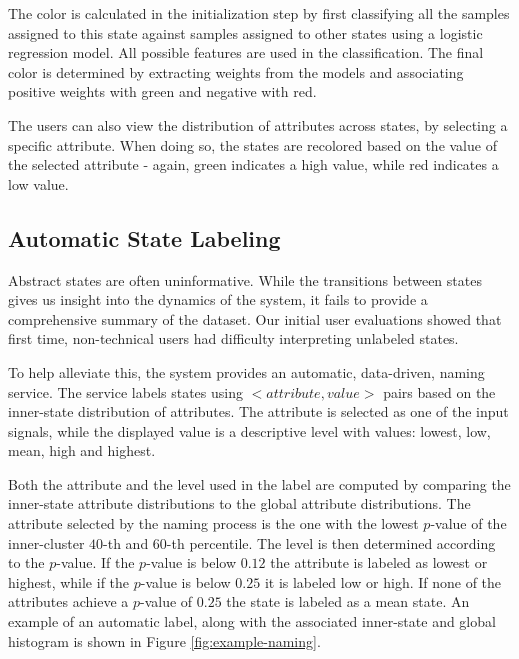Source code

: The color is calculated in the initialization step by first classifying all the samples assigned to this state 
against samples assigned to other states using a logistic regression model. All possible features are  used in the 
classification.%
The final color is determined by extracting weights from the models and associating positive weights
with green and negative with red.

The users can also view the distribution of attributes across states, by selecting a specific attribute.
When doing so, the states are recolored based on the value of the selected attribute - again, green indicates
a high value, while red indicates a low value.


\subsection{Automatic State Labeling}

Abstract states are often uninformative. While the transitions between states gives us insight into the dynamics of the system, it fails to provide a comprehensive summary 
of the dataset. Our initial user evaluations showed that first time, non-technical users had difficulty interpreting unlabeled states. %

To help alleviate this, the system provides an automatic, data-driven, naming service. The service labels states using $<attribute,value>$ pairs based on the inner-state distribution of attributes. The attribute is selected as one of the input signals, while the displayed value is a descriptive level with values: lowest, low, mean, high and highest.

Both the attribute and the level used in the label are computed by comparing the inner-state attribute
distributions to the global attribute distributions. The attribute selected by the naming process is
the one with the lowest $p$-value of the inner-cluster $40$-th and $60$-th percentile. The level is
then determined according to the $p$-value. If the $p$-value is below $0.12$ the attribute is labeled
as lowest or highest, while if the $p$-value is below $0.25$ it is labeled low or high. If none of the
attributes achieve a $p$-value of $0.25$ the state is labeled as a mean state. An example of an automatic
label, along with the associated inner-state and global histogram is shown in Figure \ref{fig:example-naming}.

-.-.-

[Task requirements]:
Transcribe the listing word for word, but keep its pictures out of the copy.

[Answer for this exercise]:
Source code

: The color is calculated in the initialization step by first classifying all the samples assigned to this state 
against samples assigned to other states using a logistic regression model. All possible features are  used in the 
classification.%
The final color is determined by extracting weights from the models and associating positive weights
with green and negative with red.

The users can also view the distribution of attributes across states, by selecting a specific attribute.
When doing so, the states are recolored based on the value of the selected attribute - again, green indicates
a high value, while red indicates a low value.


\subsection{Automatic State Labeling}

Abstract states are often uninformative. While the transitions between states gives us insight into the dynamics of the system, it fails to provide a comprehensive summary 
of the dataset. Our initial user evaluations showed that first time, non-technical users had difficulty interpreting unlabeled states. %

To help alleviate this, the system provides an automatic, data-driven, naming service. The service labels states using $<attribute,value>$ pairs based on the inner-state distribution of attributes. The attribute is selected as one of the input signals, while the displayed value is a descriptive level with values: lowest, low, mean, high and highest.

Both the attribute and the level used in the label are computed by comparing the inner-state attribute
distributions to the global attribute distributions. The attribute selected by the naming process is
the one with the lowest $p$-value of the inner-cluster $40$-th and $60$-th percentile. The level is
then determined according to the $p$-value. If the $p$-value is below $0.12$ the attribute is labeled
as lowest or highest, while if the $p$-value is below $0.25$ it is labeled low or high. If none of the
attributes achieve a $p$-value of $0.25$ the state is labeled as a mean state. An example of an automatic
label, along with the associated inner-state and global histogram is shown in Figure \ref{fig:example-naming}.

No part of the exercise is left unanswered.